Eliminate Passport Data Entry Errors with a Single API Call

Achieve 99.8%+ accuracy and sub-second response times for ICAO 9303 compliant MRZ and VIZ data extraction.

Steve HarringtonUpdated 2026-01-16
Diagram showing a passport photo being uploaded to the StructOCR API, which then processes the image, extracts key fields like name and passport number, and returns a structured JSON object.
Figure 1: StructOCR converts raw Passport images into validated JSON data.

Why Passport OCR is Difficult

Open-source tools like Tesseract fail on real-world passport scans due to common image defects like holographic glare, shadows, and non-standard lighting.
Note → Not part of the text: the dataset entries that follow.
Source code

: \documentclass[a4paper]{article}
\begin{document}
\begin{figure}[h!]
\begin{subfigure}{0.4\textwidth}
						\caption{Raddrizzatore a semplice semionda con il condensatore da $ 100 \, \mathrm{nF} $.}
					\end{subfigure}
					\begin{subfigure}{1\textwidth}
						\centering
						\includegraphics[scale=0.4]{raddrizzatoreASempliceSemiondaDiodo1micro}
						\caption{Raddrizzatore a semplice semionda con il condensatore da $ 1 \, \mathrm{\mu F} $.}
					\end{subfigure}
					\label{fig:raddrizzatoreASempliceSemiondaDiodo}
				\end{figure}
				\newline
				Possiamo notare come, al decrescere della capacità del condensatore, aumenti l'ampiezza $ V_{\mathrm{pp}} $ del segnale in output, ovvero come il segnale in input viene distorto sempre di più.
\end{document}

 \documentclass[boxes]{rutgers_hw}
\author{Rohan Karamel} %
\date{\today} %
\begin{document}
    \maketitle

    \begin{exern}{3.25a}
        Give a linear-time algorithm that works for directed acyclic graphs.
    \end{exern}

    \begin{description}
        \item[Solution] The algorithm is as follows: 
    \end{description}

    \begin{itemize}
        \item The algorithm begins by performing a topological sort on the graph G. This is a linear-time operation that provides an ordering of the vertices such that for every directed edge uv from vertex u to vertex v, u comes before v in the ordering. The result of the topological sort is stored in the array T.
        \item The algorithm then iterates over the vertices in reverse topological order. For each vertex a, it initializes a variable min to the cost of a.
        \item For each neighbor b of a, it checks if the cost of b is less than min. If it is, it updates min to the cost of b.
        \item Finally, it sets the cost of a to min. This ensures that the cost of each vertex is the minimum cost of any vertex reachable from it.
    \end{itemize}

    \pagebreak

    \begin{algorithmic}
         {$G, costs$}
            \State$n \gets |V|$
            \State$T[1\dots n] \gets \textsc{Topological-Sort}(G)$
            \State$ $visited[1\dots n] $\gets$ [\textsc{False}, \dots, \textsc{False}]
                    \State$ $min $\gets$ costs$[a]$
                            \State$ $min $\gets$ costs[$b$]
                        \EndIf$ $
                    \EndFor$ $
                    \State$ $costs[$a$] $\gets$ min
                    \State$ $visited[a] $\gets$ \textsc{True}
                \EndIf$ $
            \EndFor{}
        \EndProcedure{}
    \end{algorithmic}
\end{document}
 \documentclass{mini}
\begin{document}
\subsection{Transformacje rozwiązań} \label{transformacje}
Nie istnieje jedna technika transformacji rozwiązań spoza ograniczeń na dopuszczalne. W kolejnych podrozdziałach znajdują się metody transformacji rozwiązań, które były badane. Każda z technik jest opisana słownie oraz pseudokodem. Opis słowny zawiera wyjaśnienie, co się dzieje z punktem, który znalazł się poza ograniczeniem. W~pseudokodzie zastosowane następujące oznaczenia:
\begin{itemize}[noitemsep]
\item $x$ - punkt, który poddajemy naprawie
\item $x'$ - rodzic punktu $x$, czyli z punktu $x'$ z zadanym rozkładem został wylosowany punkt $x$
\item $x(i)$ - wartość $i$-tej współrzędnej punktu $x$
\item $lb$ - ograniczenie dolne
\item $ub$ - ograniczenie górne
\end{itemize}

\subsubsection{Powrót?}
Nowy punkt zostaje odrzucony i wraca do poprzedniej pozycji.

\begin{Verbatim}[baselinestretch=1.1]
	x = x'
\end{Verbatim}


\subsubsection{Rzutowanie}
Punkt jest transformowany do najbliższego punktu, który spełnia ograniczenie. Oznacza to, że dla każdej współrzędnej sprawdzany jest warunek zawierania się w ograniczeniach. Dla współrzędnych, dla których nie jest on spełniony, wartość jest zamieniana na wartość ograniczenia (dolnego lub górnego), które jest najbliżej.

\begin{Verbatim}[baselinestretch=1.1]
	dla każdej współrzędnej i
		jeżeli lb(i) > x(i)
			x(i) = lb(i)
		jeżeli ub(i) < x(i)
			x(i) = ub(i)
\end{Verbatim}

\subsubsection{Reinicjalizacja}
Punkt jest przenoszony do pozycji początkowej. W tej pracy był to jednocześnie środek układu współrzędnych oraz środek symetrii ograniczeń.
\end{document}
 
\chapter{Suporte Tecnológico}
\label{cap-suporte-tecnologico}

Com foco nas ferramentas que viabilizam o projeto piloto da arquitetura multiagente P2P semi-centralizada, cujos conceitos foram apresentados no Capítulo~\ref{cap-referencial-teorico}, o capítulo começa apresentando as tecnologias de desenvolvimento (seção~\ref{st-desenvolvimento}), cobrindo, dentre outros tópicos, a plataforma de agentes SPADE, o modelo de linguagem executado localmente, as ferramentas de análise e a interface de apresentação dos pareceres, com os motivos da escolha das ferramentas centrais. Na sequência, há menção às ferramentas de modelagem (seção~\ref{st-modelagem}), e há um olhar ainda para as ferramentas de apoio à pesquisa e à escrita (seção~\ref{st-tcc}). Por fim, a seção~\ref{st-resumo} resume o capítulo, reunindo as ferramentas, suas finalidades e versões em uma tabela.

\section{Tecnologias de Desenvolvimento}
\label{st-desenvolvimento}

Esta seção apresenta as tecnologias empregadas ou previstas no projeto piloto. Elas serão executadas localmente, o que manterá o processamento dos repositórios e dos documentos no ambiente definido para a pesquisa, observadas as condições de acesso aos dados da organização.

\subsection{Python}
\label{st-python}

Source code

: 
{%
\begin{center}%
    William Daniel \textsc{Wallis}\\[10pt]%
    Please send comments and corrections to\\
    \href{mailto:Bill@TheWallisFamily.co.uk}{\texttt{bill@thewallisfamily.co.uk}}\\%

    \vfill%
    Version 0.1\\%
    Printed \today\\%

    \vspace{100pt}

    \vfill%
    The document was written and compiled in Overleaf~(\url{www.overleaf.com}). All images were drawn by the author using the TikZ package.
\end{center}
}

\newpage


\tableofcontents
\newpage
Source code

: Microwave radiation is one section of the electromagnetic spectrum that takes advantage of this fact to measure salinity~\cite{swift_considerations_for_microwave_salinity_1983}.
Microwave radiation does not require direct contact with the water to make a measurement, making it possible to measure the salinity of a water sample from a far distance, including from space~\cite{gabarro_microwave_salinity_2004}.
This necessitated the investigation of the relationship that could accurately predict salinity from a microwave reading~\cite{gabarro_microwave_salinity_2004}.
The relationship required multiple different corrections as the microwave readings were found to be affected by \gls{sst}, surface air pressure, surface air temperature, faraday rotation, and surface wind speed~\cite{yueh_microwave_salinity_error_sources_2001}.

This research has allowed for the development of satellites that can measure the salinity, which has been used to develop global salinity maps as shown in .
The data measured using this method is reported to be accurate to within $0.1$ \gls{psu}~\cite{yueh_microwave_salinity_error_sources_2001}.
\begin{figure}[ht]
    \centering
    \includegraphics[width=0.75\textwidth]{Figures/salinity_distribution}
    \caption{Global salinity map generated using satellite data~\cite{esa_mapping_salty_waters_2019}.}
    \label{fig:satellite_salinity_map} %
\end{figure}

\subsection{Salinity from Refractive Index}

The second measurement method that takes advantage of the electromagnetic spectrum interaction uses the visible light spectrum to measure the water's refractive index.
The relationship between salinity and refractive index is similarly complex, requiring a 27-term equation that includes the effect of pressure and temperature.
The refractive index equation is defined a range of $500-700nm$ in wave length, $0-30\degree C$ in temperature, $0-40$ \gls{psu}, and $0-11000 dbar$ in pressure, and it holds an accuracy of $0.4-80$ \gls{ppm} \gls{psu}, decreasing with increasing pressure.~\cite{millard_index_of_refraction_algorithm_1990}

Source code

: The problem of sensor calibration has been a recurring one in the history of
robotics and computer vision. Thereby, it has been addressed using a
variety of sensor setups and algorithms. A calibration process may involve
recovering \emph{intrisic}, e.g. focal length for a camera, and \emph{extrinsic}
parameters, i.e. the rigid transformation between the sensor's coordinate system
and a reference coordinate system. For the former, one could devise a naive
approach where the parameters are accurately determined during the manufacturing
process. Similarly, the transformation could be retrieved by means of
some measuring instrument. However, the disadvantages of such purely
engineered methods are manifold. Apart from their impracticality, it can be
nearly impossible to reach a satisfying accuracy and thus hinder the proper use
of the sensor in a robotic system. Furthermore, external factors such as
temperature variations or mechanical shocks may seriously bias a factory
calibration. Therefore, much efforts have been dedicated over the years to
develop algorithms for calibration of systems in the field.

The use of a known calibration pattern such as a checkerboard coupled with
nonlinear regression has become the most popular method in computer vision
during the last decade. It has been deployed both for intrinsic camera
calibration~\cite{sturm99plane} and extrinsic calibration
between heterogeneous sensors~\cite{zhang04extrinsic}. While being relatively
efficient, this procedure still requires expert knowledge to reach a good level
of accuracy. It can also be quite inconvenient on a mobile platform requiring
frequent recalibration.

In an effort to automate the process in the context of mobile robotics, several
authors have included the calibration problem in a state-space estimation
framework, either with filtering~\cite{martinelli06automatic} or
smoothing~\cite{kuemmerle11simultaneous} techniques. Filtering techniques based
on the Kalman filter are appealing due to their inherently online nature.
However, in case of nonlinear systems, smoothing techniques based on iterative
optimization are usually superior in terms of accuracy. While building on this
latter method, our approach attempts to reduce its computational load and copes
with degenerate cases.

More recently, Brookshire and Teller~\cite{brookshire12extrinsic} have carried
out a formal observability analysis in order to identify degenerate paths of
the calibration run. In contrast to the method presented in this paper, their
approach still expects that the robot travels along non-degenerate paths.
Skew and rotation require complex pre-processing pipelines that are brittle and expensive to maintain. Furthermore, simply extracting text is insufficient. Parsing the ICAO 9303 compliant Machine Readable Zone (MRZ) involves validating complex checksums and character encodings. Manually building and maintaining RegEx patterns for dozens of international passport variations is a significant engineering overhead that rarely achieves the accuracy required for production systems, leading to costly manual review cycles.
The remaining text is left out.